Week 04

Thursday announcements

Project brainstorm due today
Reminder that your project topic does need to be tied loosely to “data for social good.” Sports is not off limits, but should look different from a typical “sports analytics” project. Some ideas:
- Pay equity in sports
- Does participation in sports predict desirable social outcomes? E.g., higher likelihood of graduating, lower likelihood of committing crimes, long-term health outcomes, etc
- CTE among football (or other) athletes
- Societal effects of sports betting
- How does access to / participation in various sports differ across socio-economic lines?
- Etc etc.
Choose your partner by Tuesday class-time - email me your choice
Project proposal will be due Saturday Feb 21
Next two weeks, the Lecture Recording on Perusall will include short readings from Communicating with Data: The Art of Writing For Data Science
- For next week, there is ~30 minutes of lecture + ~15pages

Tidyverse style guidelines

Tidyverse style guidelines for line breaks, white space, etc.

Have space before |> and a linebreak after

# Good
iris |>
  group_by(Species) |>
  summarize_if(is.numeric, mean) |>
  ungroup() |>
  gather(measure, value, -Species) |>
  arrange(value)

# Bad
iris |> group_by(Species) |> summarize_all(mean) |>
ungroup |> gather(measure, value, -Species) |>
arrange(value)

ggplot() layers each go on their own line, space before +, all but first layer indented.

# Good
ggplot(aes(x = Sepal.Width, y = Sepal.Length, color = Species)) +
  geom_point() +
  labs(
    x = "Sepal width, in cm",
    y = "Sepal length, in cm",
    title = "Sepal length vs. width of irises"
  ) 

# Bad
ggplot(aes(x = Sepal.Width, y = Sepal.Length, color = Species))+
  geom_point() + labs(x = "Sepal width, in cm", y = "Sepal length, in cm", title = "Sepal length vs. width of irises")

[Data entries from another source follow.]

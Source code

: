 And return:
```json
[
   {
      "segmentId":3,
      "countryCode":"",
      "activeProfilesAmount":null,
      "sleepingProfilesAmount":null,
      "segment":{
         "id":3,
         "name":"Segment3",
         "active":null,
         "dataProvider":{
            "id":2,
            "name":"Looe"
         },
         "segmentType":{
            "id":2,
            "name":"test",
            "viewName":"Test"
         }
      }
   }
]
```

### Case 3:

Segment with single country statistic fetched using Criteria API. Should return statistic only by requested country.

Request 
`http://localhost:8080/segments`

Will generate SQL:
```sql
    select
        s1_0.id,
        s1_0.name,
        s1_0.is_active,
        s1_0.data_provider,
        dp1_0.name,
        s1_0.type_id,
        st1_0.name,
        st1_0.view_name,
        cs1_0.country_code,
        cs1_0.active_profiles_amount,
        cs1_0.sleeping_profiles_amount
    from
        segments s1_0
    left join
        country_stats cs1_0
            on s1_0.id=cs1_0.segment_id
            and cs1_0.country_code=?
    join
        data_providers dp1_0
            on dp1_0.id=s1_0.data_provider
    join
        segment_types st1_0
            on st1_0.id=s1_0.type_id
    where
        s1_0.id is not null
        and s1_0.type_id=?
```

If arguments to a function don’t fit on one line, put each argument on its own line

iris |>
  group_by(Species) |>
  summarise(
    Sepal.Length = mean(Sepal.Length),
    Sepal.Width = mean(Sepal.Width),
    Species = n_distinct(Species)
  )

iris |>
  group_by(Species) |>
  summarise(Sepal.Length = mean(Sepal.Length),
            Sepal.Width = mean(Sepal.Width),
            Species = n_distinct(Species))

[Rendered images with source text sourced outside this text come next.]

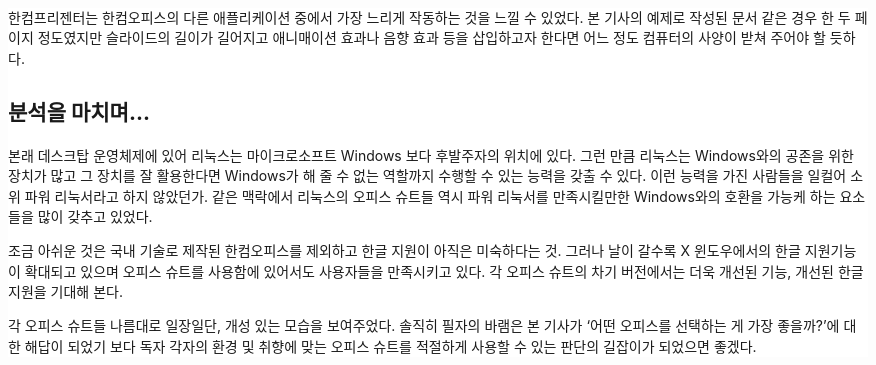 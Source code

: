 한컴프리젠터는 한컴오피스의 다른 애플리케이션 중에서 가장 느리게 작동하는 것을 느낄 수 있었다. 본 기사의 예제로 작성된 문서 같은 경우 한 두 페이지 정도였지만 슬라이드의 길이가 길어지고 애니매이션 효과나 음향 효과 등을 삽입하고자 한다면 어느 정도 컴퓨터의 사양이 받쳐 주어야 할 듯하다.

## 분석을 마치며...

본래 데스크탑 운영체제에 있어 리눅스는 마이크로소프트 Windows 보다 후발주자의 위치에 있다. 그런 만큼 리눅스는 Windows와의 공존을 위한 장치가 많고 그 장치를 잘 활용한다면 Windows가 해 줄 수 없는 역할까지 수행할 수 있는 능력을 갖출 수 있다. 이런 능력을 가진 사람들을 일컬어 소위 파워 리눅서라고 하지 않았던가. 같은 맥락에서 리눅스의 오피스 슈트들 역시 파워 리눅서를 만족시킬만한 Windows와의 호환을 가능케 하는 요소들을 많이 갖추고 있었다.

조금 아쉬운 것은 국내 기술로 제작된 한컴오피스를 제외하고 한글 지원이 아직은 미숙하다는 것. 그러나 날이 갈수록 X 윈도우에서의 한글 지원기능이 확대되고 있으며 오피스 슈트를 사용함에 있어서도 사용자들을 만족시키고 있다. 각 오피스 슈트의 차기 버전에서는 더욱 개선된 기능, 개선된 한글 지원을 기대해 본다.

각 오피스 슈트들 나름대로 일장일단, 개성 있는 모습을 보여주었다. 솔직히 필자의 바램은 본 기사가 ‘어떤 오피스를 선택하는 게 가장 좋을까?’에 대한 해답이 되었기 보다 독자 각자의 환경 및 취향에 맞는 오피스 슈트를 적절하게 사용할 수 있는 판단의 길잡이가 되었으면 좋겠다.


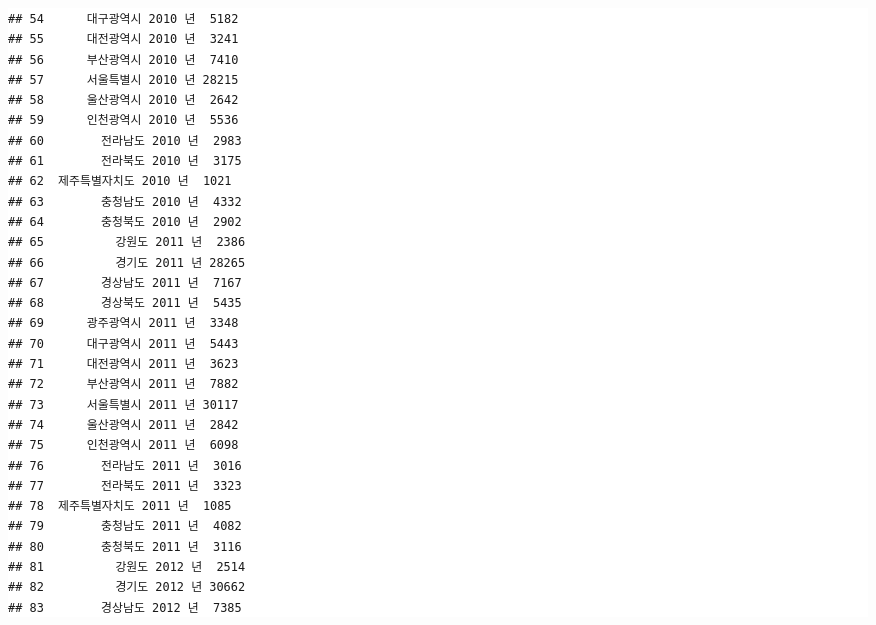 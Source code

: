     ## 54      대구광역시 2010 년  5182
    ## 55      대전광역시 2010 년  3241
    ## 56      부산광역시 2010 년  7410
    ## 57      서울특별시 2010 년 28215
    ## 58      울산광역시 2010 년  2642
    ## 59      인천광역시 2010 년  5536
    ## 60        전라남도 2010 년  2983
    ## 61        전라북도 2010 년  3175
    ## 62  제주특별자치도 2010 년  1021
    ## 63        충청남도 2010 년  4332
    ## 64        충청북도 2010 년  2902
    ## 65          강원도 2011 년  2386
    ## 66          경기도 2011 년 28265
    ## 67        경상남도 2011 년  7167
    ## 68        경상북도 2011 년  5435
    ## 69      광주광역시 2011 년  3348
    ## 70      대구광역시 2011 년  5443
    ## 71      대전광역시 2011 년  3623
    ## 72      부산광역시 2011 년  7882
    ## 73      서울특별시 2011 년 30117
    ## 74      울산광역시 2011 년  2842
    ## 75      인천광역시 2011 년  6098
    ## 76        전라남도 2011 년  3016
    ## 77        전라북도 2011 년  3323
    ## 78  제주특별자치도 2011 년  1085
    ## 79        충청남도 2011 년  4082
    ## 80        충청북도 2011 년  3116
    ## 81          강원도 2012 년  2514
    ## 82          경기도 2012 년 30662
    ## 83        경상남도 2012 년  7385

Spaces on each side of all operators (e.g. +, =, &, <-,) and after commas

# Good
iris |> 
  mutate(ratio = Sepal.Length/Sepal.Width) |> 
  ggplot(aes(x = Sepal.Width, y = Sepal.Length)) +
  geom_point()

# Bad
iris|> 
  mutate(ratio=Sepal.Length/Sepal.Width) |> 
  ggplot(aes(x=Sepal.Width,y = Sepal.Length)) +
  geom_point()

Data Scientist of the Week

Mike Dairyko

Tuesday Announcements

Due Thursday: Lab 03, Project Brainstorm post, Annotations

Once again, thanks for great engagement on Annotations

PS, I consider this one of the most important parts of the class!
I’m curating a lot of the questions you’re raising, and we’ll have time to discuss them more in depth in Week 8
From your peers:
- “Although a data scientists job may be mostly done behind a screen, it can be jarring to think about the true affect that their discoveries can have on the average human being. As intertwined as our cultural, political, and economic systems are, I believe that data science is equally as important to consider from a wider point of view.”
- “The smartest technical people aren’t necessarily the ones who are in charge of social change (they have different skillsets and jobs). The problem is we have people making models who do not have an obligation to know about the social impacts.”
Does Villanova have a data ethics course?

Questions?

Will all the quizzes be one week behind after missing the first quiz?

Let’s take a vote!

quizzes cover new material covered in lecture videos & Tuesday AE
quizzes cover material from the previous week, so you’ve had more time practicing on the lab

Can we work on the project independently?

Short answer, no.

Longer answer: there’s a few reasons for this:

Data science is collaborative in most workplaces
Especially in light of many of the readings, it’s important to have multiple people speak into an analysis. We all have blind spots - collaboration & intentionaly seeking feedback make us better!
Less important substantively, but helpful logistically: having less groups will allow us to NOT have to say here until May 11 :)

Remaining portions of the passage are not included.